One young man is awake and trying to chat with us between moans of pain. In a way, it was good that they were given pain killers because seeing the other injured patients would make it even more painful for them. 

I soon realize that all these young men were being prepared to be moved to other general units or other hospitals. They were prematurely discharged to make space and be ready for what Friday might bring.

The tension is high.

 

Wednesday, 16 May, Gaza

We met Z as we walked into the ICU. Z is a 21-year-old man who looked more like 18. As pale as a sheet and semi-conscious, he had a bullet injury to his right thigh which had injured his femoral artery. He was having his wound dressed and was being sedated. He was bleeding, had low hemoglobin and was in shock. In front of our eyes he was gasping for life.

 We went to work and resuscitated him.

Later that night, his condition deteriorated. He was still bleeding and his hemoglobin had dropped. He was resuscitated with a blood transfusion, taken into the OR and a femoral bypass and a flap was done by the vascular surgeon on our team.

The next morning, he was smiling and ushering us to give him fluids to drink. We connected. Perhaps for this one young man, I thought, our presence has made a difference. His family expressed thanks and gratitude to the surgeon.

 

Monday, 21 May, Gaza

“Are you related to this young man?” I asked the man visiting Z on our last day, as I was waiting for our team to see him one more time.

“I am,” he said, “I am a doctor."

“So nice to meet you, so happy to see him doing better. How is he related to you?”  

“He is my adopted son. We came rushing through the night when they told us that his situation had deteriorated,” he said.

Thoughts flooded in to me wondering what the life of Z was actually like. It was too much to bear. Tears welled up in my eyes. He apologized and I apologized in return. 

We left Monday, 21 May feeling hopeful, bidding him and his family farewell. Surely, he would be moved to Jordan with the medical mission for further care.

We left hoping we had made a difference. A few days later I called Z’s father and he informed me that he was not taken among the injured to Jordan. Why?  There was no reason. We hoped he could be referred to Jerusalem because the risk of infection was high.
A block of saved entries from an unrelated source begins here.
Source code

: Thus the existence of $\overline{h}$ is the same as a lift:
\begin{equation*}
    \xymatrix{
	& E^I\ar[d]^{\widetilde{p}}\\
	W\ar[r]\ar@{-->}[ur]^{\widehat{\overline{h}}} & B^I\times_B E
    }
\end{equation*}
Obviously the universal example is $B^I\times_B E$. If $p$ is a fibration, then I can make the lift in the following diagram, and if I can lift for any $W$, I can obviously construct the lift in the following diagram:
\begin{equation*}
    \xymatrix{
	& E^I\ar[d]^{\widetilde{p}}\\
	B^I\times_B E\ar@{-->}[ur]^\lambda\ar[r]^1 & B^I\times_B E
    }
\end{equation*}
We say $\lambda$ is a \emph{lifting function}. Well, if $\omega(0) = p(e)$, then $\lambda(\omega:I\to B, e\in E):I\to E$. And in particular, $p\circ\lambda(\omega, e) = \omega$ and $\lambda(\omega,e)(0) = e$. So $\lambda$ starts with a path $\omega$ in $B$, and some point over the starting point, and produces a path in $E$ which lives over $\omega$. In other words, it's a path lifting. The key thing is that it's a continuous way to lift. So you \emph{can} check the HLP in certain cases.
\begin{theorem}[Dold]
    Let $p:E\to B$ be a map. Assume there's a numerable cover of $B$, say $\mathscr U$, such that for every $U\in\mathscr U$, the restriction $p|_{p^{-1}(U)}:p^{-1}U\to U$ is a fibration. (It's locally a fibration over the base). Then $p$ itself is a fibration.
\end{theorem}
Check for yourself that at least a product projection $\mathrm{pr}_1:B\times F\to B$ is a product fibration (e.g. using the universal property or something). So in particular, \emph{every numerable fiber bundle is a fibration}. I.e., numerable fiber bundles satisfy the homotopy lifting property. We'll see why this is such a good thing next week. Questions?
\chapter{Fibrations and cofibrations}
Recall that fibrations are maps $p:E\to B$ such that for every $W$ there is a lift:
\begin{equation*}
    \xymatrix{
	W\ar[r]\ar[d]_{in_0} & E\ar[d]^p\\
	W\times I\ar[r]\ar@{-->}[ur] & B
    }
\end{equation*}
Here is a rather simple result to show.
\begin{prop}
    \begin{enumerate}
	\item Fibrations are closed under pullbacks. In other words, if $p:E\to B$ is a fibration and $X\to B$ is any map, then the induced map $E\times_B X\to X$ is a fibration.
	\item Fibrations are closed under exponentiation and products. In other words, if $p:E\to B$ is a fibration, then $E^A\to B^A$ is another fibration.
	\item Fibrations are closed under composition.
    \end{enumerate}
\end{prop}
His father was hopeful and said he would try. 

 

Sunday, 27 May, Jerusalem

It was midday. I was getting ready to leave home for lunch with my family to celebrate my niece’s graduation. The phone rang. It was Z’s father and his voice did not sound good. Z had developed an infection and his wound had bled.

They had taken him back to surgery and occluded the artery. His leg had no more blood supply and was turning gangrenous. They could not get him to Jerusalem because he was not allowed; for security reasons, they said.

I felt helpless. I called my colleague, the vascular surgeon who had saved his leg. He was devastated. What could we do?

We called the directors of the Jerusalem hospitals. They tried to advocate for him to be permitted to leave Gaza for treatment. They provided all the necessary details.

His father called again to see if there had been any luck, but no luck. They were waiting for him to go into surgery. We were hopeful we could still make a difference, but we could not. His leg had to be amputated and the answer was "no," he was not allowed into Jerusalem.

 

Monday 28 May, Gaza

Back in Gaza, we visited Z. He was smiling as usual. “How are you?” he asked.

“Good, thank you,” I replied.

“I wanted to come to you but they would not let me,” he said. There he was in bed with an above the knee amputation, looking pale, yet smiling and thanking us for all that we had done.

“I am eternally grateful for the vascular surgeon,” he said. “I hope I can come to you. My dream is to come to Jerusalem.”

I promised we would keep trying.

Another young man next to him had bilateral amputations. “There are too many,” one person said to me. “After you left there were several amputations.”

At least for Z, I had hoped we could make a difference.